Context-dependent and context-independent functional connectivity
Second-level analyses were performed on seed-to-voxel FC maps in analogy to our activation analysis by using 3dLME52,53. Context-independent FC analysis correlated time-series after removing task-evoked co-activations40,47. Psycho-physiological interaction (PPI) analyses mapped the integration of seed regions specifically during 0B and 2B conditions, respectively. Activation analyses identified two significant clusters that defined our seed regions of interest (ROIs: amPFC mediator/dlPFC prognostic predictor of DR; red/purple, Fig. 1a).

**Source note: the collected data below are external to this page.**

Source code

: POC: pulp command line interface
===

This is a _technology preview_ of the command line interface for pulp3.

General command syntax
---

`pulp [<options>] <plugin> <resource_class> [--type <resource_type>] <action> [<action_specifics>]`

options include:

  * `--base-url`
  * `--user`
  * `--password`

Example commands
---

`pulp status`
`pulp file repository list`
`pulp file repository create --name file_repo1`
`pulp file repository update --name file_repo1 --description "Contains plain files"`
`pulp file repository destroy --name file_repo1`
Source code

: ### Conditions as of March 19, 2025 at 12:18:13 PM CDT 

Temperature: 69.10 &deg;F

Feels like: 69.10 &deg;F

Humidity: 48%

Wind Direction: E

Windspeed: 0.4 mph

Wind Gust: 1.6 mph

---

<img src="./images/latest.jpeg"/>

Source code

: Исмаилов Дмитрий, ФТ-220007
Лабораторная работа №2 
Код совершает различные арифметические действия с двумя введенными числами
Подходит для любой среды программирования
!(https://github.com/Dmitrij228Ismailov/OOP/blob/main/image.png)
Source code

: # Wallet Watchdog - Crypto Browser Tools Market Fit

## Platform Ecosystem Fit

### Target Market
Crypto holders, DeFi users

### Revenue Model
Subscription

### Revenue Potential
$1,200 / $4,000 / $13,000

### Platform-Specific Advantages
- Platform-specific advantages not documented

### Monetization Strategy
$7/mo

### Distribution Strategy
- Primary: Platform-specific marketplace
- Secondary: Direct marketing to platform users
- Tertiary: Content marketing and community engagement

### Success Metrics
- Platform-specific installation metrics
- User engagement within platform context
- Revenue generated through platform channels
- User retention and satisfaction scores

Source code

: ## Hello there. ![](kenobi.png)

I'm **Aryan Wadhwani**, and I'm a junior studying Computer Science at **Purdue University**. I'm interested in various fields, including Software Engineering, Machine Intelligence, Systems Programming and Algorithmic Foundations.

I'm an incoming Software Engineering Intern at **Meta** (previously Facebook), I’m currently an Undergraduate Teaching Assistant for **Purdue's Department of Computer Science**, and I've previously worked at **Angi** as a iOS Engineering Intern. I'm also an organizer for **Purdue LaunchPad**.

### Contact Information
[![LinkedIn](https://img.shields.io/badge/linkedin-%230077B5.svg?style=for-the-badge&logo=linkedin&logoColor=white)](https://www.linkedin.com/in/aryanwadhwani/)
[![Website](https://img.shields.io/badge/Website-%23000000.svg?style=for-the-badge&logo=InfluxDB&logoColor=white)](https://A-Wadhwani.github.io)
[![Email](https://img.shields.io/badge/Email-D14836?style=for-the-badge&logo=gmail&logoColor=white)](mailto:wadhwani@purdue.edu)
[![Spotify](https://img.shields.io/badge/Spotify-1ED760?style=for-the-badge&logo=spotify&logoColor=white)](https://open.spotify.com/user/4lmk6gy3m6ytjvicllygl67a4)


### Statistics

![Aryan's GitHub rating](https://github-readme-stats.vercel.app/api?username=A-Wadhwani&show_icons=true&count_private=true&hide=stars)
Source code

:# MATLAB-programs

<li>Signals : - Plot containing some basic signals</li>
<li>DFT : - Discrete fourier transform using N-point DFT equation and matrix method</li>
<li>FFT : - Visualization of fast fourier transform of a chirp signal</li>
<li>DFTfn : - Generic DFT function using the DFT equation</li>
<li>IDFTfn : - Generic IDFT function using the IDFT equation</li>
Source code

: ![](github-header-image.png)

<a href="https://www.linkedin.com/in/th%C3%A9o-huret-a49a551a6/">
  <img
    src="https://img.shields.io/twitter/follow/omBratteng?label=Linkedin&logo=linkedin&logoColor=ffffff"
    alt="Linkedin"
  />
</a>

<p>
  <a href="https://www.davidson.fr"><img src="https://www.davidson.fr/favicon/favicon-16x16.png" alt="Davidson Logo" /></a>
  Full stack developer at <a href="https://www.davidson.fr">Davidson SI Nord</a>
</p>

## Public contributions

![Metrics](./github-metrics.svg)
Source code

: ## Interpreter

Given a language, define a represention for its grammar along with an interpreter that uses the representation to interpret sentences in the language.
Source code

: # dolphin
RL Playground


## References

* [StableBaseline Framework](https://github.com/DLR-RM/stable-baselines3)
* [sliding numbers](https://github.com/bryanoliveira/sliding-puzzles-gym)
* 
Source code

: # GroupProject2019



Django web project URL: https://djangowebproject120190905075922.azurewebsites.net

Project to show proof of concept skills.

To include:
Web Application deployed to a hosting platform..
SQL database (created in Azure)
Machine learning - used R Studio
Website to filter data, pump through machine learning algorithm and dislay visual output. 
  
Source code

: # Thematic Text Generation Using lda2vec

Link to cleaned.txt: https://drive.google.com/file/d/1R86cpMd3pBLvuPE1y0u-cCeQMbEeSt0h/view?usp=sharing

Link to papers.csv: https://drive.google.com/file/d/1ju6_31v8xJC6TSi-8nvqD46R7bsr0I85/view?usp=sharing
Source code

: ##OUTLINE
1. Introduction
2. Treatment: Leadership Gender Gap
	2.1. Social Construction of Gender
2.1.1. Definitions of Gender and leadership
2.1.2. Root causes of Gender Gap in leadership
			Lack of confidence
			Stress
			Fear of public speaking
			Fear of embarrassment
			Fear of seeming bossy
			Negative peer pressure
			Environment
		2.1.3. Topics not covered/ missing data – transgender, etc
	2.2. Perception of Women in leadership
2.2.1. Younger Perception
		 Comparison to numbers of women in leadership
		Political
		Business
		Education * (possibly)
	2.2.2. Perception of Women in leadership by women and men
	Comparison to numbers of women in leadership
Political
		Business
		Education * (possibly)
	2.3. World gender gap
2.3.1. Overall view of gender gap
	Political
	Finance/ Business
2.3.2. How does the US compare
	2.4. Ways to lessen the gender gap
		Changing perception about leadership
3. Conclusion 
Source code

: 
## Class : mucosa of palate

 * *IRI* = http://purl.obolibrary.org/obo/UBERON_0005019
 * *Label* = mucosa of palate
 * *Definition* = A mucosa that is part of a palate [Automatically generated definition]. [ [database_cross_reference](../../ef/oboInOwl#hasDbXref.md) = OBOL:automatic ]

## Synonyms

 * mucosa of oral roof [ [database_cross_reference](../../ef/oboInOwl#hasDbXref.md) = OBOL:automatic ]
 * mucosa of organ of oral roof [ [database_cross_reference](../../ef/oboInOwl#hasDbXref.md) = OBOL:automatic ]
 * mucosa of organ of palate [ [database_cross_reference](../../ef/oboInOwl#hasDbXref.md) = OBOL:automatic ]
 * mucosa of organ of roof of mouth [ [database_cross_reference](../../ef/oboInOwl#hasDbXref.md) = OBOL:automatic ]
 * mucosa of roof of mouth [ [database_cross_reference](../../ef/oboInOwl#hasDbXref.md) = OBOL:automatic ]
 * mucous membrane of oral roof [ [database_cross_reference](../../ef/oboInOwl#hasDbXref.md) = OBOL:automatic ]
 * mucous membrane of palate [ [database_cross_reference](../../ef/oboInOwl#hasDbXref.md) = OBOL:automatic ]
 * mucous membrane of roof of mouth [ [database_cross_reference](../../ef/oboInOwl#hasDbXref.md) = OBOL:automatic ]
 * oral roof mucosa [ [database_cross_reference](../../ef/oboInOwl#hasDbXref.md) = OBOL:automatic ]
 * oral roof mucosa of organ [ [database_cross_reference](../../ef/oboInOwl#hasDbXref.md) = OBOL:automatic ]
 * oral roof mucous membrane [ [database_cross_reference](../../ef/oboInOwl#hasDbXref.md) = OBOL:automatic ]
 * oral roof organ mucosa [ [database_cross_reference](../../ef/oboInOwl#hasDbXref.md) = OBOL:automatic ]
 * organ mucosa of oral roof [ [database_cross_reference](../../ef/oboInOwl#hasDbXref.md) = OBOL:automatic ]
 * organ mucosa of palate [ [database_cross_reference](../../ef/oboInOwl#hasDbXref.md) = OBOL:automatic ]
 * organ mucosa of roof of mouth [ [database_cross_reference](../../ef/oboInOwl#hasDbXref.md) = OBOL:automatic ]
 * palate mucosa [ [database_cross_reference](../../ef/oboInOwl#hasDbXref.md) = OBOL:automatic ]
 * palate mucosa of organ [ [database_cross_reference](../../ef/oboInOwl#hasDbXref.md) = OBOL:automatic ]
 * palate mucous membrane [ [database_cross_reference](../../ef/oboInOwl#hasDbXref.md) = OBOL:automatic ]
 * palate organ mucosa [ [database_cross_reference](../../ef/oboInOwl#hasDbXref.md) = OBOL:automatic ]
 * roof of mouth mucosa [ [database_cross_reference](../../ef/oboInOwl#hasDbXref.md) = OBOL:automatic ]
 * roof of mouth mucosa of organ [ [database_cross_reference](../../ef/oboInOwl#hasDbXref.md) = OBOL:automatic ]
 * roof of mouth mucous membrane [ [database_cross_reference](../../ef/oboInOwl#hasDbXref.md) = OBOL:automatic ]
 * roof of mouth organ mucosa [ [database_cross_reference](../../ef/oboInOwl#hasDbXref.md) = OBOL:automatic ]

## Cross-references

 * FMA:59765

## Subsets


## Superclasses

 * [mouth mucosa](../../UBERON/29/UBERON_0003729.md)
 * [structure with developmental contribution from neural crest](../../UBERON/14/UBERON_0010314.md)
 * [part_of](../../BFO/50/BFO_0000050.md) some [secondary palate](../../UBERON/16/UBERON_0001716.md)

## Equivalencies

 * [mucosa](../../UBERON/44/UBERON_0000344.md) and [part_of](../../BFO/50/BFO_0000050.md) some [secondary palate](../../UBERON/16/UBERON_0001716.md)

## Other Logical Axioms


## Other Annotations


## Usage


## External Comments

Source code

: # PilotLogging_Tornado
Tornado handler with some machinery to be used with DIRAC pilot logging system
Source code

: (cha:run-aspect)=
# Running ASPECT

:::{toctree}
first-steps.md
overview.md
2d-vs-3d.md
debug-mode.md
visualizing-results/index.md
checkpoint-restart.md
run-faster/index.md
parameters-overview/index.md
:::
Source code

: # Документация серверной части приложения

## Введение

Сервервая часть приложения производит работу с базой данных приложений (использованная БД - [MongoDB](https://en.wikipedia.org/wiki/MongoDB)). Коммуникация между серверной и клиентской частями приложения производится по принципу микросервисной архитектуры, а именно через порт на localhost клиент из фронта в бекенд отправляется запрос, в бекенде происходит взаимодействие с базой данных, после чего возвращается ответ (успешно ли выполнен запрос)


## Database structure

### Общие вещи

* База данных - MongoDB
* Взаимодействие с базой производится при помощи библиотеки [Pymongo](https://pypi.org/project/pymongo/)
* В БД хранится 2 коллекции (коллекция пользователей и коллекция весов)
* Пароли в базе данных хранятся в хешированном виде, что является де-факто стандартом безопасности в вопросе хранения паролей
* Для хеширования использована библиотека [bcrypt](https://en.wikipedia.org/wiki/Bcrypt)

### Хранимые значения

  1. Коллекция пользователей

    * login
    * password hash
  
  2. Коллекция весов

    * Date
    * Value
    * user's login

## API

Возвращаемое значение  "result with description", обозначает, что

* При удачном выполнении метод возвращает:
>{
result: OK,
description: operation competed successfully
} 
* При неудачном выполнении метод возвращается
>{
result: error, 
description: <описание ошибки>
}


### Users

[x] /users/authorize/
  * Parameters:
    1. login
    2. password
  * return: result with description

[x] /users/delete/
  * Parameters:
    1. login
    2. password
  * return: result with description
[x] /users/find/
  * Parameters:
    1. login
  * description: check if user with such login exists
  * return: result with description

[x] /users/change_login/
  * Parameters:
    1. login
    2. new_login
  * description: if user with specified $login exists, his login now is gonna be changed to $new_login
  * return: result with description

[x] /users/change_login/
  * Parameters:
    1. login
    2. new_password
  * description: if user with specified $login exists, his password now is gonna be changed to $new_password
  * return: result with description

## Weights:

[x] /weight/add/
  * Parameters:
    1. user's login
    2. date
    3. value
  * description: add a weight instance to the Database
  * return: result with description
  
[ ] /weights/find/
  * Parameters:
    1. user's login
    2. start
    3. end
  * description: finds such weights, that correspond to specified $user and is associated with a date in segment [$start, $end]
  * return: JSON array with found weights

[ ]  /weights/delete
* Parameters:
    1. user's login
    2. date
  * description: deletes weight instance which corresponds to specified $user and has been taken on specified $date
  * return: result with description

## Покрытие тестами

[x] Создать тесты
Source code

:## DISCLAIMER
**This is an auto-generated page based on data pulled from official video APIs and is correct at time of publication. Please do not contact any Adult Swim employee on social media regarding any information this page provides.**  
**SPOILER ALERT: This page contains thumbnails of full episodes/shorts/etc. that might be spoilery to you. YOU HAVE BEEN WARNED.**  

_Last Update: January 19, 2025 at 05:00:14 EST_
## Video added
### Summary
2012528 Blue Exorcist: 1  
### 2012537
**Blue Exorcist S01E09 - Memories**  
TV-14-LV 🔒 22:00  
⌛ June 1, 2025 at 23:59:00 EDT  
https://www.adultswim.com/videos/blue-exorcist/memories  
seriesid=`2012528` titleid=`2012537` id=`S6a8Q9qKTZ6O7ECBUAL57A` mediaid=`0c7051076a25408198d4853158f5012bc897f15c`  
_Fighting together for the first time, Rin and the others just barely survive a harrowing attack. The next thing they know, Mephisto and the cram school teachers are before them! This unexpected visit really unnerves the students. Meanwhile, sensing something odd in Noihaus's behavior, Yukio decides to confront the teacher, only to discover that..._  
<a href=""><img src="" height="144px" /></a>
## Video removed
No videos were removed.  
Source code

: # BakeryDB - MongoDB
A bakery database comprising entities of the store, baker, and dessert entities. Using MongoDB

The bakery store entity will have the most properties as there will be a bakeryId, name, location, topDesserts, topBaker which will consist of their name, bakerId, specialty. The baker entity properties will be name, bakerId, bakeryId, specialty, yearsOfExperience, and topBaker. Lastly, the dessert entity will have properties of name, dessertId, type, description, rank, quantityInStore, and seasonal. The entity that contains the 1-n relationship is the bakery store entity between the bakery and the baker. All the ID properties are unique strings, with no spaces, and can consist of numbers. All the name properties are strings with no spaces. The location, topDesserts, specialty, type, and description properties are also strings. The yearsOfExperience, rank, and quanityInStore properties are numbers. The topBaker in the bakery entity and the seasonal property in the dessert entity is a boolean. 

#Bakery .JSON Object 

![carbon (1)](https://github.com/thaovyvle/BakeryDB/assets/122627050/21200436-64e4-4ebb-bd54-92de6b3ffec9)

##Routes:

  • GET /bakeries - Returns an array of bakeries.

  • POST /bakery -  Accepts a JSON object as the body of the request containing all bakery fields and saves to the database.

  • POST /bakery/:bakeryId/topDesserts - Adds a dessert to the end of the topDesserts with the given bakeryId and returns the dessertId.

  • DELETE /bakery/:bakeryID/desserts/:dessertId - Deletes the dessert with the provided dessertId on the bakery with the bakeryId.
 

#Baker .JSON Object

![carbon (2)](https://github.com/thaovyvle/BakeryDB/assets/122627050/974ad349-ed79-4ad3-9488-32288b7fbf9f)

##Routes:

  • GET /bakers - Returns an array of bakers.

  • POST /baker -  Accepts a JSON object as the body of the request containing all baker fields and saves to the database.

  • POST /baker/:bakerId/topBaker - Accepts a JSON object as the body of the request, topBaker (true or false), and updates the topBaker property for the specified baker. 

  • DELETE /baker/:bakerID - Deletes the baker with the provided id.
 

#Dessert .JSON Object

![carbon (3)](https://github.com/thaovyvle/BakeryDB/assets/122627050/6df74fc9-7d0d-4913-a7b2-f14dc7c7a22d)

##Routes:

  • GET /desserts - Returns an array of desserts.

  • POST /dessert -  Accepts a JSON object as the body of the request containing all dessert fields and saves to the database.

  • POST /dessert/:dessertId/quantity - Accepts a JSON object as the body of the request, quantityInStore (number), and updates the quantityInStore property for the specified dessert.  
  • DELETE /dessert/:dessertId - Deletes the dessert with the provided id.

Post hoc statistics and plots
Correlations between 2B accuracy, MADRS scores and all four imaging clusters were calculated (Fig. 2). DR outcome was primarily defined continuous to avoid power loss entailed by artificial dichotomization56. Still, clinical decision-making benefits from the prediction of dichotomized endpoints (MADRSd56). Hence, post hoc receiver operating characteristics (ROC, Fig. 3, Figure S5, Table S5) illustrate the prediction of a dichotomous endpoint defined as the median-split corresponding to MADRSd56 values ≤5 for remitters and ≥10 for nonremitters and complying with clinical cut-offs for remission57. Leave-one-out cross-validation (CV) was applied to improve generalizability, comparability and to avoid overfitting25 (Table 2, Table S5). Statistics were prepared in R 3.1.2 (http://cran-r-project.org/) on extracted means of significant clusters (P < 0.05 corrected, two-tailed). All models combining several predictors (Fig. 3b and Figures S4 and S5) were based on a uniformly weighted sum of values that were scaled and centered before. This additive score is envisioned as more intuitive and robust than using optimized weights for each predictor that likely entail overfitting58.
Results
Demographics, clinical characteristics, and predictors
A total of 22 adult MDD patients (22–46 years; mean ± SD = 31.5 ± 7.7; 50% females) with a concurrent major depressive episode completed the study protocol. A total of 66 HC were exactly matched for patients’ gender (50% females), but were significantly younger also due to the relatively large number of HC (22–43 years; mean ± SD = 26.3 ± 3.4; t(24) = 3.1, P = 0.005). Patients (Table 1) were unmedicated for at least two months at d0 and suffered predominantly from a moderate MDE (27% mild, 55% moderate, 18% severe)59. A large proportion of patients was antidepressant naive (41%) and had never received previous psychopharmacological (50%) or psychotherapeutic treatment (55%). Clinical predictors revealed a trend towards better DR for patients with no previous antidepressant treatment (Table 1, left). Remaining baseline characteristics including WM performance did not predict later DR.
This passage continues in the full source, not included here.